Please give the entries again in full and exactly, without any picture.

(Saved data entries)
········

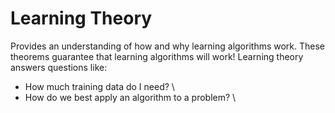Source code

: # Learning Theory 

Provides an understanding of how and why learning algorithms work.  These theorems guarantee that learning algorithms will work!  Learning theory answers questions like:

* How much training data do I need? \\
* How do we best apply an algorithm to a problem? \\
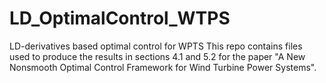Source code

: # LD_OptimalControl_WTPS
LD-derivatives based optimal control for WPTS
This repo contains files used to produce the results in sections 4.1 and 5.2 for the paper "A New Nonsmooth Optimal Control Framework for Wind Turbine Power Systems".
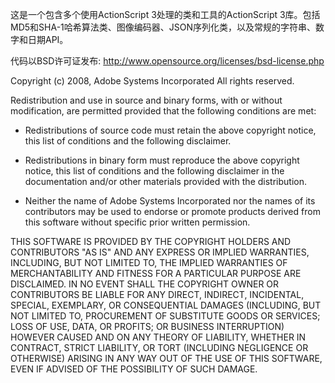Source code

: 这是一个包含多个使用ActionScript 3处理的类和工具的ActionScript 3库。包括MD5和SHA-1哈希算法类、图像编码器、JSON序列化类，以及常规的字符串、数字和日期API。

代码以BSD许可证发布:
http://www.opensource.org/licenses/bsd-license.php

Copyright (c) 2008, Adobe Systems Incorporated
All rights reserved.

Redistribution and use in source and binary forms, with or without 
modification, are permitted provided that the following conditions are
met:

* Redistributions of source code must retain the above copyright notice, 
  this list of conditions and the following disclaimer.

* Redistributions in binary form must reproduce the above copyright
  notice, this list of conditions and the following disclaimer in the 
  documentation and/or other materials provided with the distribution.

* Neither the name of Adobe Systems Incorporated nor the names of its 
  contributors may be used to endorse or promote products derived from 
  this software without specific prior written permission.

THIS SOFTWARE IS PROVIDED BY THE COPYRIGHT HOLDERS AND CONTRIBUTORS "AS
IS" AND ANY EXPRESS OR IMPLIED WARRANTIES, INCLUDING, BUT NOT LIMITED TO,
THE IMPLIED WARRANTIES OF MERCHANTABILITY AND FITNESS FOR A PARTICULAR
PURPOSE ARE DISCLAIMED. IN NO EVENT SHALL THE COPYRIGHT OWNER OR 
CONTRIBUTORS BE LIABLE FOR ANY DIRECT, INDIRECT, INCIDENTAL, SPECIAL,
EXEMPLARY, OR CONSEQUENTIAL DAMAGES (INCLUDING, BUT NOT LIMITED TO,
PROCUREMENT OF SUBSTITUTE GOODS OR SERVICES; LOSS OF USE, DATA, OR
PROFITS; OR BUSINESS INTERRUPTION) HOWEVER CAUSED AND ON ANY THEORY OF
LIABILITY, WHETHER IN CONTRACT, STRICT LIABILITY, OR TORT (INCLUDING
NEGLIGENCE OR OTHERWISE) ARISING IN ANY WAY OUT OF THE USE OF THIS
SOFTWARE, EVEN IF ADVISED OF THE POSSIBILITY OF SUCH DAMAGE.
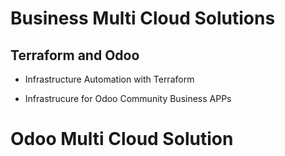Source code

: 
#  Business Multi Cloud Solutions


## Terraform and Odoo

- Infrastructure Automation with Terraform

- Infrastrucure for Odoo Community Business APPs


Odoo Multi Cloud Solution
=====
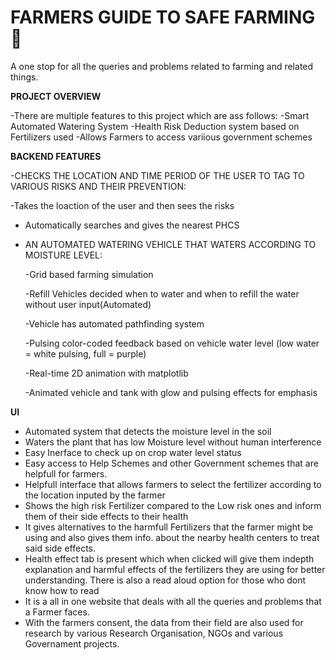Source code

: # FARMERS GUIDE TO SAFE FARMING  🌾

A one stop for all the queries and problems related to farming and related things.

**PROJECT OVERVIEW**

-There are multiple features to this project which are ass follows:
 -Smart Automated Watering System 
 -Health Risk Deduction system based on Fertilizers used 
 -Allows Farmers to access variious government schemes 

 
**BACKEND FEATURES**


-CHECKS THE LOCATION AND TIME PERIOD OF THE USER TO TAG TO VARIOUS RISKS AND THEIR PREVENTION:

 -Takes the loaction of the user and then sees the risks
 
 - Automatically searches and gives the nearest PHCS
   

- AN AUTOMATED WATERING VEHICLE THAT WATERS ACCORDING TO MOISTURE LEVEL:
  
  -Grid based farming simulation
  
  -Refill Vehicles decided when to water and when to refill the water without user input(Automated)
  
  -Vehicle has automated pathfinding system
  
  -Pulsing color-coded feedback based on vehicle water level (low water = white pulsing, full = purple)
  
  -Real-time 2D animation with matplotlib
  
  -Animated vehicle and tank with glow and pulsing effects for emphasis





**UI**

- Automated system that detects the moisture level in the soil
- Waters the plant that has low Moisture level without human interference
- Easy Inerface to check up on crop water level status
- Easy access to Help Schemes and other Government schemes that are helpfull for farmers.
- Helpfull interface that allows farmers to select the fertilizer according to the location inputed by the farmer
- Shows the high risk Fertilizer compared to the Low risk ones and inform them of their side effects to their health
- It gives alternatives to the harmfull Fertilizers that the farmer might be using and also gives them info. about the nearby health centers to treat said side effects.
- Health effect tab is present which when clicked will give them indepth explanation and harmful effects of the fertilizers they are using for better understanding. There is also a read aloud option for those who dont know how to read
- It is a all in one website that deals with all the queries and problems that a Farmer faces.
- With the farmers consent, the data from their field are also used for research by various Research Organisation, NGOs and various Governament projects.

········

● **ANSWER BELOW**
Source code

: # Learning Theory 

Provides an understanding of how and why learning algorithms work.  These theorems guarantee that learning algorithms will work!  Learning theory answers questions like:

* How much training data do I need? \\
* How do we best apply an algorithm to a problem? \\
Source code

: # LD_OptimalControl_WTPS
LD-derivatives based optimal control for WPTS
This repo contains files used to produce the results in sections 4.1 and 5.2 for the paper "A New Nonsmooth Optimal Control Framework for Wind Turbine Power Systems".
Source code

: 这是一个包含多个使用ActionScript 3处理的类和工具的ActionScript 3库。包括MD5和SHA-1哈希算法类、图像编码器、JSON序列化类，以及常规的字符串、数字和日期API。

代码以BSD许可证发布:
http://www.opensource.org/licenses/bsd-license.php

Copyright (c) 2008, Adobe Systems Incorporated
All rights reserved.

Redistribution and use in source and binary forms, with or without 
modification, are permitted provided that the following conditions are
met:

* Redistributions of source code must retain the above copyright notice, 
  this list of conditions and the following disclaimer.

* Redistributions in binary form must reproduce the above copyright
  notice, this list of conditions and the following disclaimer in the 
  documentation and/or other materials provided with the distribution.

* Neither the name of Adobe Systems Incorporated nor the names of its 
  contributors may be used to endorse or promote products derived from 
  this software without specific prior written permission.

THIS SOFTWARE IS PROVIDED BY THE COPYRIGHT HOLDERS AND CONTRIBUTORS "AS
IS" AND ANY EXPRESS OR IMPLIED WARRANTIES, INCLUDING, BUT NOT LIMITED TO,
THE IMPLIED WARRANTIES OF MERCHANTABILITY AND FITNESS FOR A PARTICULAR
PURPOSE ARE DISCLAIMED. IN NO EVENT SHALL THE COPYRIGHT OWNER OR 
CONTRIBUTORS BE LIABLE FOR ANY DIRECT, INDIRECT, INCIDENTAL, SPECIAL,
EXEMPLARY, OR CONSEQUENTIAL DAMAGES (INCLUDING, BUT NOT LIMITED TO,
PROCUREMENT OF SUBSTITUTE GOODS OR SERVICES; LOSS OF USE, DATA, OR
PROFITS; OR BUSINESS INTERRUPTION) HOWEVER CAUSED AND ON ANY THEORY OF
LIABILITY, WHETHER IN CONTRACT, STRICT LIABILITY, OR TORT (INCLUDING
NEGLIGENCE OR OTHERWISE) ARISING IN ANY WAY OUT OF THE USE OF THIS
SOFTWARE, EVEN IF ADVISED OF THE POSSIBILITY OF SUCH DAMAGE.
Source code

: 
#  Business Multi Cloud Solutions


## Terraform and Odoo

- Infrastructure Automation with Terraform

- Infrastrucure for Odoo Community Business APPs


Odoo Multi Cloud Solution
=====
Source code

: # FARMERS GUIDE TO SAFE FARMING  🌾

A one stop for all the queries and problems related to farming and related things.

**PROJECT OVERVIEW**

-There are multiple features to this project which are ass follows:
 -Smart Automated Watering System 
 -Health Risk Deduction system based on Fertilizers used 
 -Allows Farmers to access variious government schemes 

 
**BACKEND FEATURES**


-CHECKS THE LOCATION AND TIME PERIOD OF THE USER TO TAG TO VARIOUS RISKS AND THEIR PREVENTION:

 -Takes the loaction of the user and then sees the risks
 
 - Automatically searches and gives the nearest PHCS
   

- AN AUTOMATED WATERING VEHICLE THAT WATERS ACCORDING TO MOISTURE LEVEL:
  
  -Grid based farming simulation
  
  -Refill Vehicles decided when to water and when to refill the water without user input(Automated)
  
  -Vehicle has automated pathfinding system
  
  -Pulsing color-coded feedback based on vehicle water level (low water = white pulsing, full = purple)
  
  -Real-time 2D animation with matplotlib
  
  -Animated vehicle and tank with glow and pulsing effects for emphasis





**UI**

- Automated system that detects the moisture level in the soil
- Waters the plant that has low Moisture level without human interference
- Easy Inerface to check up on crop water level status
- Easy access to Help Schemes and other Government schemes that are helpfull for farmers.
- Helpfull interface that allows farmers to select the fertilizer according to the location inputed by the farmer
- Shows the high risk Fertilizer compared to the Low risk ones and inform them of their side effects to their health
- It gives alternatives to the harmfull Fertilizers that the farmer might be using and also gives them info. about the nearby health centers to treat said side effects.
- Health effect tab is present which when clicked will give them indepth explanation and harmful effects of the fertilizers they are using for better understanding. There is also a read aloud option for those who dont know how to read
- It is a all in one website that deals with all the queries and problems that a Farmer faces.
- With the farmers consent, the data from their field are also used for research by various Research Organisation, NGOs and various Governament projects.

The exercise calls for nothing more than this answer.